Over the years, our conversations often turned to food, sustainable eating, and farming, and the egg became less of an issue. His mother, he once told me, was involved in Barbara Kingsolver’s “Animal, Vegetable, Miracle,” a book about one family’s decision to eat only food produced in the place where they live. I assumed this was his community in Massachusetts, but I never asked. Ian was someone who grew up with the ethos of local eating, something that I am only just discovering.

Ian and I did not stay in touch after college, our lives shaped more by our divergent interests than the ones we shared. All the more reason I was so deeply affected today by the news of his death. Ian, you are in my prayers.

The Perfect Hard-Boiled Egg, for Ian

  • Place the egg in a saucepan and cover with cold water. Do not salt the water.
  • Over high heat, bring the water to a boil.
  • Once a rolling boil is achieved, set timer for 3 minutes and let the egg cook.
  • After 3 minutes have passed, remove from heat. Let the egg sit in the water for another 8 minutes. Then, remove from the hot water and run under cold water, about a minute.
  • Let sit in the refrigerator for a half hour to an hour for best peeling results.

Recipe: Beet and Beet Greens Risotto

I have been reading a lot about beet risotto recently, so I finally decided to try my hand at making it. I am a beet lover to the core—boiled, roasted, sliced, diced, ravioli filling… you name it, I eat it. I love that beets are full of flavor and are healthy at the same time: the root is a good source of vitamin C and iron, and a very good source of fiber, folate, and potassium. But what about the greens? I am the sort of cook that hates waste. If I’ve separated an egg for a meringue, I will hold onto the yolks (sometimes too long – I suggest using them immediately, from personal experience). Yes, it’s easy to find a solution for beet greens if you’re making a salad, but a risotto? I’ve made risottos with all sorts of vegetables before, from zucchini to asparagus, so I thought that beet greens might not be too different. Why not throw them in the pot as well?

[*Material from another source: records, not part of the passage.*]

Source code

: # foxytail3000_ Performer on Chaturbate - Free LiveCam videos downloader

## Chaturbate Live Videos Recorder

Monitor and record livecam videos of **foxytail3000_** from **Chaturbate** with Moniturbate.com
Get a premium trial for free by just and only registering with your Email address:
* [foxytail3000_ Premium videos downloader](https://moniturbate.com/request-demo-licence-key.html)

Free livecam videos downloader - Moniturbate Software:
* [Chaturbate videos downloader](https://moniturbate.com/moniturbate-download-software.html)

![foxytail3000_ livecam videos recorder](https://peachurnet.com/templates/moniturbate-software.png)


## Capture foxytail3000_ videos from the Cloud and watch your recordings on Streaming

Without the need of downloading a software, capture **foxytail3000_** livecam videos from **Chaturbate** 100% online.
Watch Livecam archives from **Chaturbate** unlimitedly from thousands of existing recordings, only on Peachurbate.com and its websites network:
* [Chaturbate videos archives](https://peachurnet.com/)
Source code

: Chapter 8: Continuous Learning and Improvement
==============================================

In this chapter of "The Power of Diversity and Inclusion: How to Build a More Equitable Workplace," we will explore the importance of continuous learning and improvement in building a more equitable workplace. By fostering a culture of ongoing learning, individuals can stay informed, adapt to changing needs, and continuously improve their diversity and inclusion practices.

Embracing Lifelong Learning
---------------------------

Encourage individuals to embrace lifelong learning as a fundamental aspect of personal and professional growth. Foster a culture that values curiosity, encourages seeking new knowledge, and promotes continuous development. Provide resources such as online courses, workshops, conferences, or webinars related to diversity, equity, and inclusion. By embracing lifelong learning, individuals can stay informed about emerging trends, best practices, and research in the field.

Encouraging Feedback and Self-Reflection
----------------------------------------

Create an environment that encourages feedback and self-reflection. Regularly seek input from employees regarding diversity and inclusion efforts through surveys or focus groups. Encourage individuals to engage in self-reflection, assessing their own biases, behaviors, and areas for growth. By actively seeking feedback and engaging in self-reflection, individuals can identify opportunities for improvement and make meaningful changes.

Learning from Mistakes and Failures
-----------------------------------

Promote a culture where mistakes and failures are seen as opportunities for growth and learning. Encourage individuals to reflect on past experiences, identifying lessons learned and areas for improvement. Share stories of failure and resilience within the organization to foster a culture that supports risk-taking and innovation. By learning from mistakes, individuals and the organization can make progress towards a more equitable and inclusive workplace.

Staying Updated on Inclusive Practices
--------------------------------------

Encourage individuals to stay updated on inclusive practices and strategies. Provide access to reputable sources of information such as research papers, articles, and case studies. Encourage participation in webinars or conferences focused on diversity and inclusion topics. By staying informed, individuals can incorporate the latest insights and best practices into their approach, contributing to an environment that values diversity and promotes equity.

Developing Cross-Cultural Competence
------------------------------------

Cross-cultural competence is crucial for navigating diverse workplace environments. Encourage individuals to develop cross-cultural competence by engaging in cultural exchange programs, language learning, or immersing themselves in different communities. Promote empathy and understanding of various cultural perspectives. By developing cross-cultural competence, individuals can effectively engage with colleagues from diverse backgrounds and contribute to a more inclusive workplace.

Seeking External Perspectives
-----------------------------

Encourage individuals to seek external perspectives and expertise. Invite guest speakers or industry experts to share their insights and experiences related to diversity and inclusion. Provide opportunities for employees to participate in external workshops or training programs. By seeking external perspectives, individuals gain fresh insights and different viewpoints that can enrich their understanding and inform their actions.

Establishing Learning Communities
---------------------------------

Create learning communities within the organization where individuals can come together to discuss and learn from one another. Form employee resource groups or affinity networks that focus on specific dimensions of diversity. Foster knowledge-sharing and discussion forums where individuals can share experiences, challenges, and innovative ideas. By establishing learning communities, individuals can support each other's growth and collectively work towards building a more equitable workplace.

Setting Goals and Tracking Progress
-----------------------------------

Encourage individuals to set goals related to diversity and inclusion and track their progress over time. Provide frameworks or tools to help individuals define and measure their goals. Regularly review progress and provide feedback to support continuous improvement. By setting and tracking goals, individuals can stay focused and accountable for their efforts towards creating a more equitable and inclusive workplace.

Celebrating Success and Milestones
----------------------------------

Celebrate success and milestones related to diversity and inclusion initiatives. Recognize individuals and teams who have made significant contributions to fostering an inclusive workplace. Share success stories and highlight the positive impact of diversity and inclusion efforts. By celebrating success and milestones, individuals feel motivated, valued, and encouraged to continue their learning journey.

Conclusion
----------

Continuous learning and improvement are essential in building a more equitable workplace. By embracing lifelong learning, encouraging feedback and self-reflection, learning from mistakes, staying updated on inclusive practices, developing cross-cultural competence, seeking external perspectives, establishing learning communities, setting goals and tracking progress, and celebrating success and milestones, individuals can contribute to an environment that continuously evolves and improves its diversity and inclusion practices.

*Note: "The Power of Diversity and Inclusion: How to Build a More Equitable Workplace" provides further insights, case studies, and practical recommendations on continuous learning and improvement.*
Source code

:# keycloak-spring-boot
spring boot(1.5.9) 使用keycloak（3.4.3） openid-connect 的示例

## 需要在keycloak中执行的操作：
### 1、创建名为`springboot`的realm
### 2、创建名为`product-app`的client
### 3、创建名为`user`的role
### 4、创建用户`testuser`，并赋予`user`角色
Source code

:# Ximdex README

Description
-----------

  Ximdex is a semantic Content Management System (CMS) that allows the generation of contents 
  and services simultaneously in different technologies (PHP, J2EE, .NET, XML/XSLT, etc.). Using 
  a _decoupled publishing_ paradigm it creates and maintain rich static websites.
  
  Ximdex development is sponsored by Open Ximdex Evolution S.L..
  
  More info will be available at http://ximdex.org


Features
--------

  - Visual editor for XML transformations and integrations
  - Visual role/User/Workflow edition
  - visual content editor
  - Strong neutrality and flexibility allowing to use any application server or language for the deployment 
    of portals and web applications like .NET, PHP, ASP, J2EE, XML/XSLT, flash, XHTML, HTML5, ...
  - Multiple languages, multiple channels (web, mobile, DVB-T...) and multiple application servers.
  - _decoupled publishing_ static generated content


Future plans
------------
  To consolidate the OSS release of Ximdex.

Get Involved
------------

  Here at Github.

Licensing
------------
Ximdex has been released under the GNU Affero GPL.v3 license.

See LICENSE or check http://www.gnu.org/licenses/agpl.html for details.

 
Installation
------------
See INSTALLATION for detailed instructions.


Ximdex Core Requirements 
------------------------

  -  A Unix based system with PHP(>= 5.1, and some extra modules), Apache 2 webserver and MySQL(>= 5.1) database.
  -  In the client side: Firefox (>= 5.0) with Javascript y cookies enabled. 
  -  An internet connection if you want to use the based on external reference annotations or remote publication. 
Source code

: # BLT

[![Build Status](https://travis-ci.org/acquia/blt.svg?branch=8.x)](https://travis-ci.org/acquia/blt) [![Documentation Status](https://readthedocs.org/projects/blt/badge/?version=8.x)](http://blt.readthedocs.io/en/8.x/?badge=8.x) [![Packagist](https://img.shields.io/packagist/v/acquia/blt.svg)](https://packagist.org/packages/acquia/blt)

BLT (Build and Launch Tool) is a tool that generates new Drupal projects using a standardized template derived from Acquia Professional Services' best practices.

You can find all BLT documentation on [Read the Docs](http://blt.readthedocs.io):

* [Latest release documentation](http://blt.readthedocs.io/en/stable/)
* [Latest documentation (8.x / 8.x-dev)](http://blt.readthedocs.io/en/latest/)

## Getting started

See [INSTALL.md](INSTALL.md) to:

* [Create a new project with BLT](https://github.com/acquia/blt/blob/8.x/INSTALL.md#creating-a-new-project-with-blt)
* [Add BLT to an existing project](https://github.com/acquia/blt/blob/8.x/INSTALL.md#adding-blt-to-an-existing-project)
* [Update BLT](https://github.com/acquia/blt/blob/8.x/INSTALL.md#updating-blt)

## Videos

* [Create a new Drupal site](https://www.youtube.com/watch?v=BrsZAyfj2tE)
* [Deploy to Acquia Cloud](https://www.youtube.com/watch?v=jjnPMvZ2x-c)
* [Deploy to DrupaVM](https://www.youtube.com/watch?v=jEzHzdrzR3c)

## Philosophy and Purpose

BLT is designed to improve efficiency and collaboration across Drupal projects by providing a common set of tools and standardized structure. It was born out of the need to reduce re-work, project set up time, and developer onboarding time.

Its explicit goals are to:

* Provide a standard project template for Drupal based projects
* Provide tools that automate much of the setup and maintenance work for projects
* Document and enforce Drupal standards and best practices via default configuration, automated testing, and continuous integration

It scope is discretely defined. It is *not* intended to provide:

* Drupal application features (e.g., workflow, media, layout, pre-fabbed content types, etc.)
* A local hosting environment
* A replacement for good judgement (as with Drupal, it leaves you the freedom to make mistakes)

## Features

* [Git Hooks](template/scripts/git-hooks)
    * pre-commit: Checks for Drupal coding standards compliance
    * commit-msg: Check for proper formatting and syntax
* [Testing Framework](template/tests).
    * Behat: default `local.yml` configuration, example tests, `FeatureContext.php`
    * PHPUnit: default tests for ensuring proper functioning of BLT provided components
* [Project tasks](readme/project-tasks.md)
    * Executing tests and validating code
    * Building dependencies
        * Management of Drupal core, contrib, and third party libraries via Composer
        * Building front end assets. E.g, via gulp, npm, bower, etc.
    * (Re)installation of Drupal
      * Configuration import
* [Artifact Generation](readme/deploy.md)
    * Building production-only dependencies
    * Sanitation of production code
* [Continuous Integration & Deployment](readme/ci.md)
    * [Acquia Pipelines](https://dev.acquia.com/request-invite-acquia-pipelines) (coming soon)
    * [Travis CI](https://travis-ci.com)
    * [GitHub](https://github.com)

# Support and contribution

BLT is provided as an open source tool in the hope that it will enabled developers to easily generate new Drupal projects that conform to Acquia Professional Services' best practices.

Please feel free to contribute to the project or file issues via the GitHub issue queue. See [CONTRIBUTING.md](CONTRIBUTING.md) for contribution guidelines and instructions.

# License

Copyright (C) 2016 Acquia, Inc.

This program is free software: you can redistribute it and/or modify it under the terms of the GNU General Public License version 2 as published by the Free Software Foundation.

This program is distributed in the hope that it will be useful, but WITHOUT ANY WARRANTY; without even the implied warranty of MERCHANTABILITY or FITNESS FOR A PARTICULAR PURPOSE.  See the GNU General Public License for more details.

Traditional Italian risottos call for arborio rice, but it has proven difficult for me to locate at times, as well as expensive for the quantity. When I lived in Italy, translations on arborio boxes often included the word “parboiled” so I looked into what that meant and found that the term refers to the way the rice is processed. Parboiled rice is rice that has been boiled in the husk, improving its nutritional profile and changing its texture. Parboiling drives nutrients into the grain itself, so that parboiled white rice is nutritionally similar to brown rice. This type of rice takes longer to cook, and the resulting texture is firmer and less sticky than most cooked rice. Although this might not work for sushi, it is useful for making risotto, which is a slow process that requires the rice starches to be released slowly over time.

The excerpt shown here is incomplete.